▶ _INSTRUCTIONS FOR THE TASK_
Below are records; transcribe each one exactly.

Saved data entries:

┌────────

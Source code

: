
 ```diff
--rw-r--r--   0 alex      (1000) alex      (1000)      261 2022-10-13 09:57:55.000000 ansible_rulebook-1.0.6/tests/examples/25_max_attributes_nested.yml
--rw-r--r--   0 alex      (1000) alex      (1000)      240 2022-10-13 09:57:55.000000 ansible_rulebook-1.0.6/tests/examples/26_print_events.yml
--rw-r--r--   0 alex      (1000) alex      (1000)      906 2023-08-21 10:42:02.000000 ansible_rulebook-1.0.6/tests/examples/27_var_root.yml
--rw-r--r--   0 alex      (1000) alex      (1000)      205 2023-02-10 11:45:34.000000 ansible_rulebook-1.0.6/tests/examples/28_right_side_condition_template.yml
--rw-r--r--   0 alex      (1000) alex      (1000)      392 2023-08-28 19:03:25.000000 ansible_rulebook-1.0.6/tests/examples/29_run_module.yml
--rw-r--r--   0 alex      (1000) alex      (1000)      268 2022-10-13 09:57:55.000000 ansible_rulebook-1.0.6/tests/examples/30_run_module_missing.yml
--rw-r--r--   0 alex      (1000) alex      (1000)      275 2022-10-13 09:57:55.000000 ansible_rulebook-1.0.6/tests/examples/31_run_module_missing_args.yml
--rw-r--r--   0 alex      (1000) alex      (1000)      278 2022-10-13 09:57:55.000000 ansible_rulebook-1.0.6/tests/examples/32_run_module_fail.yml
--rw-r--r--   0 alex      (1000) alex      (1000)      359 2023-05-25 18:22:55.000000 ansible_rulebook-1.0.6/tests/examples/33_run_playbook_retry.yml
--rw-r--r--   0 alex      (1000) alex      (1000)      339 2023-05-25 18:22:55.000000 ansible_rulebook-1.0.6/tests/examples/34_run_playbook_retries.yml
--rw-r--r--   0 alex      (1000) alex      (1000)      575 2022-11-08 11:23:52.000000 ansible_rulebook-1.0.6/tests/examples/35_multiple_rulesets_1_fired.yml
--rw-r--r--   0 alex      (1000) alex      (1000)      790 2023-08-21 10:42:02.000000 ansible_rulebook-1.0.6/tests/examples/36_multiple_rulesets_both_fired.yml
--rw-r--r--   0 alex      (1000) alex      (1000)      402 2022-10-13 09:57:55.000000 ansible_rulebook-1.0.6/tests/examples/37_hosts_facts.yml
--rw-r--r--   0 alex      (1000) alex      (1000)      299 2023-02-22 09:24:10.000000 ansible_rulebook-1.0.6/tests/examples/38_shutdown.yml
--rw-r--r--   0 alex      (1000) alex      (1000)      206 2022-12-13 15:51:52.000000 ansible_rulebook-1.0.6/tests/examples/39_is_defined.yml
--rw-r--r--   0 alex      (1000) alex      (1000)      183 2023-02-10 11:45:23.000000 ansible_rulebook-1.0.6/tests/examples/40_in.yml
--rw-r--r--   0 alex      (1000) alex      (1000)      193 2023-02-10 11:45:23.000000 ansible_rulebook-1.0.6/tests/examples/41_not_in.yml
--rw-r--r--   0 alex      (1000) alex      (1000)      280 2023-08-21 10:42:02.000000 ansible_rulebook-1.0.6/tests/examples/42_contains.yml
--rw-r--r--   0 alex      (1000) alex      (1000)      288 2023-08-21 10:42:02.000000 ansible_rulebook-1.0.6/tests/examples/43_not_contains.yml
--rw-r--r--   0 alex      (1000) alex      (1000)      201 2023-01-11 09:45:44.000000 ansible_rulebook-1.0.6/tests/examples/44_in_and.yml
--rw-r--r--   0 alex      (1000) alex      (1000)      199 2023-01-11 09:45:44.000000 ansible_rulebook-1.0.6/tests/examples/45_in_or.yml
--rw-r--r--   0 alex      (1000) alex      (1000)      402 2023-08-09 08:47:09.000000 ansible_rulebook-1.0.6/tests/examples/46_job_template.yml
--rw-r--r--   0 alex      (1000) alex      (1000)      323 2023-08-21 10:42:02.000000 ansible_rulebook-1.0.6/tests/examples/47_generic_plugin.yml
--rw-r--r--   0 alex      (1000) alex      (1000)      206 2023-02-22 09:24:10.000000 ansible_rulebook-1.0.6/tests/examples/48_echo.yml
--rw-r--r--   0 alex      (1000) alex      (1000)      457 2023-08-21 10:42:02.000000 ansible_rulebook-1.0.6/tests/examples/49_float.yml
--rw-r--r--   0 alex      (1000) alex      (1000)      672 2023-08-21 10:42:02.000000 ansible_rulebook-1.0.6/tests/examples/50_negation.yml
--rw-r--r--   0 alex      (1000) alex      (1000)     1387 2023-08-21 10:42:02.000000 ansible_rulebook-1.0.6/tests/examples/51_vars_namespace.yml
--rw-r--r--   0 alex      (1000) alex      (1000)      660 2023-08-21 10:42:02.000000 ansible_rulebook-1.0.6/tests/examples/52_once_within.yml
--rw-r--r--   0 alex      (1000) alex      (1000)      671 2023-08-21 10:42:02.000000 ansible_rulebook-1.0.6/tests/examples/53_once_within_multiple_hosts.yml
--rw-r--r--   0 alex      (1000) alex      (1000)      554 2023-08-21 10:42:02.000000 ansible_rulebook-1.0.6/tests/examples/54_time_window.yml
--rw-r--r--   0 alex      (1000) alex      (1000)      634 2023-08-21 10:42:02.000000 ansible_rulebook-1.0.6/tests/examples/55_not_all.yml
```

└────────

▶ _REPLY TO THE EXERCISE_
Source code

:
 ```diff
--rw-r--r--   0 alex      (1000) alex      (1000)      261 2022-10-13 09:57:55.000000 ansible_rulebook-1.0.6/tests/examples/25_max_attributes_nested.yml
--rw-r--r--   0 alex      (1000) alex      (1000)      240 2022-10-13 09:57:55.000000 ansible_rulebook-1.0.6/tests/examples/26_print_events.yml
--rw-r--r--   0 alex      (1000) alex      (1000)      906 2023-08-21 10:42:02.000000 ansible_rulebook-1.0.6/tests/examples/27_var_root.yml
--rw-r--r--   0 alex      (1000) alex      (1000)      205 2023-02-10 11:45:34.000000 ansible_rulebook-1.0.6/tests/examples/28_right_side_condition_template.yml
--rw-r--r--   0 alex      (1000) alex      (1000)      392 2023-08-28 19:03:25.000000 ansible_rulebook-1.0.6/tests/examples/29_run_module.yml
--rw-r--r--   0 alex      (1000) alex      (1000)      268 2022-10-13 09:57:55.000000 ansible_rulebook-1.0.6/tests/examples/30_run_module_missing.yml
--rw-r--r--   0 alex      (1000) alex      (1000)      275 2022-10-13 09:57:55.000000 ansible_rulebook-1.0.6/tests/examples/31_run_module_missing_args.yml
--rw-r--r--   0 alex      (1000) alex      (1000)      278 2022-10-13 09:57:55.000000 ansible_rulebook-1.0.6/tests/examples/32_run_module_fail.yml
--rw-r--r--   0 alex      (1000) alex      (1000)      359 2023-05-25 18:22:55.000000 ansible_rulebook-1.0.6/tests/examples/33_run_playbook_retry.yml
--rw-r--r--   0 alex      (1000) alex      (1000)      339 2023-05-25 18:22:55.000000 ansible_rulebook-1.0.6/tests/examples/34_run_playbook_retries.yml
--rw-r--r--   0 alex      (1000) alex      (1000)      575 2022-11-08 11:23:52.000000 ansible_rulebook-1.0.6/tests/examples/35_multiple_rulesets_1_fired.yml
--rw-r--r--   0 alex      (1000) alex      (1000)      790 2023-08-21 10:42:02.000000 ansible_rulebook-1.0.6/tests/examples/36_multiple_rulesets_both_fired.yml
--rw-r--r--   0 alex      (1000) alex      (1000)      402 2022-10-13 09:57:55.000000 ansible_rulebook-1.0.6/tests/examples/37_hosts_facts.yml
--rw-r--r--   0 alex      (1000) alex      (1000)      299 2023-02-22 09:24:10.000000 ansible_rulebook-1.0.6/tests/examples/38_shutdown.yml
--rw-r--r--   0 alex      (1000) alex      (1000)      206 2022-12-13 15:51:52.000000 ansible_rulebook-1.0.6/tests/examples/39_is_defined.yml
--rw-r--r--   0 alex      (1000) alex      (1000)      183 2023-02-10 11:45:23.000000 ansible_rulebook-1.0.6/tests/examples/40_in.yml
--rw-r--r--   0 alex      (1000) alex      (1000)      193 2023-02-10 11:45:23.000000 ansible_rulebook-1.0.6/tests/examples/41_not_in.yml
--rw-r--r--   0 alex      (1000) alex      (1000)      280 2023-08-21 10:42:02.000000 ansible_rulebook-1.0.6/tests/examples/42_contains.yml
--rw-r--r--   0 alex      (1000) alex      (1000)      288 2023-08-21 10:42:02.000000 ansible_rulebook-1.0.6/tests/examples/43_not_contains.yml
--rw-r--r--   0 alex      (1000) alex      (1000)      201 2023-01-11 09:45:44.000000 ansible_rulebook-1.0.6/tests/examples/44_in_and.yml
--rw-r--r--   0 alex      (1000) alex      (1000)      199 2023-01-11 09:45:44.000000 ansible_rulebook-1.0.6/tests/examples/45_in_or.yml
--rw-r--r--   0 alex      (1000) alex      (1000)      402 2023-08-09 08:47:09.000000 ansible_rulebook-1.0.6/tests/examples/46_job_template.yml
--rw-r--r--   0 alex      (1000) alex      (1000)      323 2023-08-21 10:42:02.000000 ansible_rulebook-1.0.6/tests/examples/47_generic_plugin.yml
--rw-r--r--   0 alex      (1000) alex      (1000)      206 2023-02-22 09:24:10.000000 ansible_rulebook-1.0.6/tests/examples/48_echo.yml
--rw-r--r--   0 alex      (1000) alex      (1000)      457 2023-08-21 10:42:02.000000 ansible_rulebook-1.0.6/tests/examples/49_float.yml
--rw-r--r--   0 alex      (1000) alex      (1000)      672 2023-08-21 10:42:02.000000 ansible_rulebook-1.0.6/tests/examples/50_negation.yml
--rw-r--r--   0 alex      (1000) alex      (1000)     1387 2023-08-21 10:42:02.000000 ansible_rulebook-1.0.6/tests/examples/51_vars_namespace.yml
--rw-r--r--   0 alex      (1000) alex      (1000)      660 2023-08-21 10:42:02.000000 ansible_rulebook-1.0.6/tests/examples/52_once_within.yml
--rw-r--r--   0 alex      (1000) alex      (1000)      671 2023-08-21 10:42:02.000000 ansible_rulebook-1.0.6/tests/examples/53_once_within_multiple_hosts.yml
--rw-r--r--   0 alex      (1000) alex      (1000)      554 2023-08-21 10:42:02.000000 ansible_rulebook-1.0.6/tests/examples/54_time_window.yml
--rw-r--r--   0 alex      (1000) alex      (1000)      634 2023-08-21 10:42:02.000000 ansible_rulebook-1.0.6/tests/examples/55_not_all.yml
```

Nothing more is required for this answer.